Figure 6.

Association of TE-derived piRNAs with different PIWI proteins. (A) Normalized read counts of 25–30 nt reads from the different knockdown libraries mapping to the TEfam transposon database. The mean +/− SEM of three independent libraries are shown. Two-tailed student's t-test was used to determine statistical significance (*P < 0.05; **P < 0.01; ***P < 0.001; ****P < 0.0001). (B) Enrichment of 25–30 nt reads in the V5-IP of the indicated PIWI proteins compared to the GFP-IP. The number of reads from the (+) strand (black bars) or (−) strand (gray bars) in panels A and B was normalized to the corresponding library size. (C) Relative changes of the top 50 transposons upon PIWI protein knockdown and IP. Left panel: heat map showing the relative piRNA abundance in the indicated knockdown libraries compared to the control knockdown (dsLuc).
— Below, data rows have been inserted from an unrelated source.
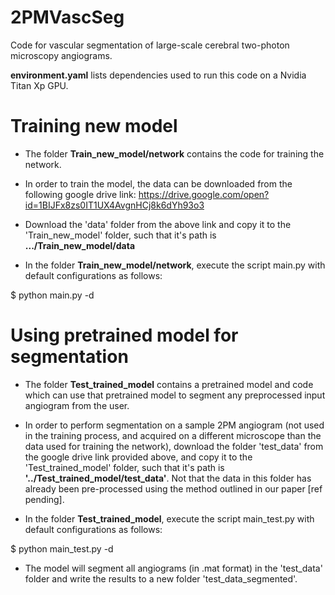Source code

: # 2PMVascSeg

Code for vascular segmentation of large-scale cerebral two-photon microscopy angiograms.

**environment.yaml** lists dependencies used to run this code on a Nvidia Titan Xp GPU.


# Training new model
* The folder **Train_new_model/network** contains the code for training the network. 

* In order to train the model, the data can be downloaded from the following google drive link:
https://drive.google.com/open?id=1BIJFx8zs0IT1UX4AvgnHCj8k6dYh93o3

* Download the 'data' folder from the above link and copy it to the 'Train_new_model' folder, such that it's path is **.../Train_new_model/data**

* In the folder **Train_new_model/network**, execute the script main.py with default configurations as follows:

$ python main.py -d

# Using pretrained model for segmentation
* The folder **Test_trained_model** contains a pretrained model and code which can use that pretrained model to segment any preprocessed input angiogram from the user. 
 
* In order to perform segmentation on a sample 2PM angiogram (not used in the training process, and acquired on a different microscope than the data used for training the network), download the folder 'test_data' from the google drive link provided above, and copy it to the 'Test_trained_model' folder, such that it's path is **'../Test_trained_model/test_data'**. Not that the data in this folder has already been pre-processed using the method outlined in our paper [ref pending].

* In the folder **Test_trained_model**, execute the script main_test.py with default configurations as follows:

$ python main_test.py -d

* The model will segment all angiograms (in .mat format) in the 'test_data' folder and write the results to a new folder 'test_data_segmented'.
These data were used to generate the hierarchical clustering. Middle panel: heat map showing the relative piRNA abundance in the indicated IP libraries over the control IP (GFP). Right panel: antisense bias, defined as the percentage of antisense 25–30 nt reads that uniquely map to the individual transposon sequences. (D,E) The 50 transposons from panel C were ranked according to their antisense bias. The mean relative piRNA abundance (log2-transformed) for five consecutive transposons is plotted with an offset of one rank number for the indicated knockdown libraries (D) or IP libraries (E). The corresponding antisense bias is indicated with the dashed line.